Make fund constraints clearer, FCA tells managers after probe
The FCA has told managers of 64 funds to make it “clearer” to consumers how constrained they are, it has been revealed.
Around £34m in compensation has been paid to consumers after some active funds were found to be, in effect, ‘closet’ tracker funds.
An enforcement investigation is under way against one fund firm.
The regulator said it issued the instruction after it reviewed 84 potential closet tracker funds – which are passive but look and charge like active funds - by the end of last year.
Officials found the other 20 were “adequately describing how they were being managed”.
With both ‘closet trackers’ and ‘closet constrained’ funds the way the fund is managed “isn’t clear so consumers aren’t getting what they expected,” Megan Butler, FCA’s executive director of supervision – investment, wholesale and specialist, said.
She said: “We expect fund managers to take their duty to their consumers seriously.
“They should manage their funds the way consumers expect them to and tell consumers what they are doing.

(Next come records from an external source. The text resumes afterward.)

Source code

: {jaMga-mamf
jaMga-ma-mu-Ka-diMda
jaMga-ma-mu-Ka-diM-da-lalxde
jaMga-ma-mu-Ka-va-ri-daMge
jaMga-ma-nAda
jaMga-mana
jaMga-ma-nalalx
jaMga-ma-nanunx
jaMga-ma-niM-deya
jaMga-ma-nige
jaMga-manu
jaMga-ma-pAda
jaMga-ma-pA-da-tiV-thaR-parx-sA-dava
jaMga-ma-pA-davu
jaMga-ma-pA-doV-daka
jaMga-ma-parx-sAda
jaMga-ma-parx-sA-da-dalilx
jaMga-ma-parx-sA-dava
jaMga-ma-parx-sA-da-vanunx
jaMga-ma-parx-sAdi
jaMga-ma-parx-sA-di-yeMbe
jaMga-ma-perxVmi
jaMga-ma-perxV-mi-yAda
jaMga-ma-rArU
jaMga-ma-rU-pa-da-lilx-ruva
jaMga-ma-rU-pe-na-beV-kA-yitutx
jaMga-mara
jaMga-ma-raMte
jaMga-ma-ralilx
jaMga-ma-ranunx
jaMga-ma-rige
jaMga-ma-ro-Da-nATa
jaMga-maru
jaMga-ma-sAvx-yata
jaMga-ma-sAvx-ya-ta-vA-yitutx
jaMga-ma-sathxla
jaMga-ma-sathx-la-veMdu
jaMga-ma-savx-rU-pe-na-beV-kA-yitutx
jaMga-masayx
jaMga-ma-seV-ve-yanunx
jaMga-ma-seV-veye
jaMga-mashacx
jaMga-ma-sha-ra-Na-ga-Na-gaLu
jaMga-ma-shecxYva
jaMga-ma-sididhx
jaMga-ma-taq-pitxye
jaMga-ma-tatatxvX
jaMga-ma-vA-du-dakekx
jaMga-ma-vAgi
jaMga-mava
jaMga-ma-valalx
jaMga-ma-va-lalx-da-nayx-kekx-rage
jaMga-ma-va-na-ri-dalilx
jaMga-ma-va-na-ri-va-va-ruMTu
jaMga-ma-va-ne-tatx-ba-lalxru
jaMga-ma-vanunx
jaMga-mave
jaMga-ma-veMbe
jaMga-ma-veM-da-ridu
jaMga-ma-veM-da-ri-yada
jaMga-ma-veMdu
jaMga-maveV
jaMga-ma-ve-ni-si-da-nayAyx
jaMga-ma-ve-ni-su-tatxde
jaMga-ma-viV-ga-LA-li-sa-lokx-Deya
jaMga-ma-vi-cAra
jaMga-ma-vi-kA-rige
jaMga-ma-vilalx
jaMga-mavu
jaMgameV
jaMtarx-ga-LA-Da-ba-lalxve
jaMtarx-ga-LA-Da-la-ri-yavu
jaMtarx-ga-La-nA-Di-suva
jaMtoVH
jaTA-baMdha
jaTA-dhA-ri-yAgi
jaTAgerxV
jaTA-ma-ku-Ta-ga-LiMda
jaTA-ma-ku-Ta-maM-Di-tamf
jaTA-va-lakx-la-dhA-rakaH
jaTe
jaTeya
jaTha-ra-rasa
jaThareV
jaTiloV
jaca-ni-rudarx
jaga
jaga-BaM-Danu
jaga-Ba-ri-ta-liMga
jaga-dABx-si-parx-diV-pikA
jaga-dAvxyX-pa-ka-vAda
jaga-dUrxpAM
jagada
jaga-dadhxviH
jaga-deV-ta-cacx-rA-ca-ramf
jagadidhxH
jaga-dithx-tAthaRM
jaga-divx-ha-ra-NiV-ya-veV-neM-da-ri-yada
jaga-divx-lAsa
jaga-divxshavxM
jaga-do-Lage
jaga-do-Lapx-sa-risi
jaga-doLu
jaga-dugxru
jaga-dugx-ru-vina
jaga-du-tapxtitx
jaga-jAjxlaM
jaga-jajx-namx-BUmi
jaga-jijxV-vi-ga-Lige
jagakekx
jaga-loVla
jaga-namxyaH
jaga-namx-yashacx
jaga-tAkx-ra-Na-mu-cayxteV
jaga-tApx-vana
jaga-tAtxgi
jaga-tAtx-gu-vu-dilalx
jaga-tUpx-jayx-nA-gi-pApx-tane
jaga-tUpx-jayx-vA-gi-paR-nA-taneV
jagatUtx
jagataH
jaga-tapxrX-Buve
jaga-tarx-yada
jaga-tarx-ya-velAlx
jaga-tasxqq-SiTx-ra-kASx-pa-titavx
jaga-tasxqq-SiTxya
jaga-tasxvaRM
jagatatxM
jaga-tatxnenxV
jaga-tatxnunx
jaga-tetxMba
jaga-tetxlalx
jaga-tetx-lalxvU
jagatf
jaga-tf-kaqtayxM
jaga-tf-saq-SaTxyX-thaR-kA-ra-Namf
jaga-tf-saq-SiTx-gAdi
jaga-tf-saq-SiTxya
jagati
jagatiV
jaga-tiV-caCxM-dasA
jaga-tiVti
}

“That is why clear promotional material for investment funds is a priority for us. Most recently we discussed it as part of our proposed remedies in the Asset Management Market Study final report, published in June 2017.”
A final report relating to the 84 funds that had been reviewed stated there was £109bn in partly active funds charging fully active fees.
Ms Butler said it “isn’t quite correct” to say, as some observers inferred, that this all related to closet trackers.
She said: “This figure referred to the amount invested in partly active funds that were significantly more expensive than traditional passive funds. These funds may well be adequately disclosing how they are investing people’s money.
“But they are expensive compared to similar products, reinforcing the central finding in our study; that price competition in asset management is weak in a number of areas.”